▸ Prompt: Report every line below that carries the word "then".

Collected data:
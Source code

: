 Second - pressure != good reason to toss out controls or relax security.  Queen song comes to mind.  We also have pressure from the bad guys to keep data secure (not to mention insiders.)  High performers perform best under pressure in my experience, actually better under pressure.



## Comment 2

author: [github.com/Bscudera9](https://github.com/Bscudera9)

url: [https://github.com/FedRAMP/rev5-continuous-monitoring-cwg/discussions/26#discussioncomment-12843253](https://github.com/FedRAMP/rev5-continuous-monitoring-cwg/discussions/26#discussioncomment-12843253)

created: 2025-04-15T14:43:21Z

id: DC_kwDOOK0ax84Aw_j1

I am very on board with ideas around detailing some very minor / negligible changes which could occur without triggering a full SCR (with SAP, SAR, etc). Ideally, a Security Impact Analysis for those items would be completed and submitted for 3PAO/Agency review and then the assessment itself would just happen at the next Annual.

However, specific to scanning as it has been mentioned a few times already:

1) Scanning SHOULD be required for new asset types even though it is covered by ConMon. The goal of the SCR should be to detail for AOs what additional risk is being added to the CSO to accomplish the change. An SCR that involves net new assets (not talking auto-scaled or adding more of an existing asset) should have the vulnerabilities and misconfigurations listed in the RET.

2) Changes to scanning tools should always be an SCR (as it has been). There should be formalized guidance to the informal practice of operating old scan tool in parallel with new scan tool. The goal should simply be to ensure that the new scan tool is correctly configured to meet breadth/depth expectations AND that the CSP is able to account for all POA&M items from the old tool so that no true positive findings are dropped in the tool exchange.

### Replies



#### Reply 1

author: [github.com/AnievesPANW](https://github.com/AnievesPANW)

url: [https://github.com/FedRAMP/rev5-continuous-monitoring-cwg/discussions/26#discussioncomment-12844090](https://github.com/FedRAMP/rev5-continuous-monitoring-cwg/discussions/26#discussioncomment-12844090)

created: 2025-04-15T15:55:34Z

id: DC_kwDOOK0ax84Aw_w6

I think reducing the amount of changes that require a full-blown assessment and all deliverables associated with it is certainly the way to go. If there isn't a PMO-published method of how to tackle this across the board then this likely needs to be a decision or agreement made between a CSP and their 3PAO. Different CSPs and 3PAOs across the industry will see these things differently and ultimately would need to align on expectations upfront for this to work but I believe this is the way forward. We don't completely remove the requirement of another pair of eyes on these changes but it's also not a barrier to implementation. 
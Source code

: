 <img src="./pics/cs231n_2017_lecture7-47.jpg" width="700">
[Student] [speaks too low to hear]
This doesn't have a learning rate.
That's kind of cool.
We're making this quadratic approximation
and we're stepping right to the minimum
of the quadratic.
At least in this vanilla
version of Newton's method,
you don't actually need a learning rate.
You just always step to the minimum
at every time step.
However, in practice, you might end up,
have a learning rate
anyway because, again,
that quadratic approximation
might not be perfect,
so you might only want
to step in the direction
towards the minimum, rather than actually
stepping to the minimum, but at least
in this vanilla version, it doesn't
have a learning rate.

▸ Output of the task:
I am very on board with ideas around detailing some very minor / negligible changes which could occur without triggering a full SCR (with SAP, SAR, etc). Ideally, a Security Impact Analysis for those items would be completed and submitted for 3PAO/Agency review and then the assessment itself would just happen at the next Annual.
I think reducing the amount of changes that require a full-blown assessment and all deliverables associated with it is certainly the way to go. If there isn't a PMO-published method of how to tackle this across the board then this likely needs to be a decision or agreement made between a CSP and their 3PAO. Different CSPs and 3PAOs across the industry will see these things differently and ultimately would need to align on expectations upfront for this to work but I believe this is the way forward. We don't completely remove the requirement of another pair of eyes on these changes but it's also not a barrier to implementation. 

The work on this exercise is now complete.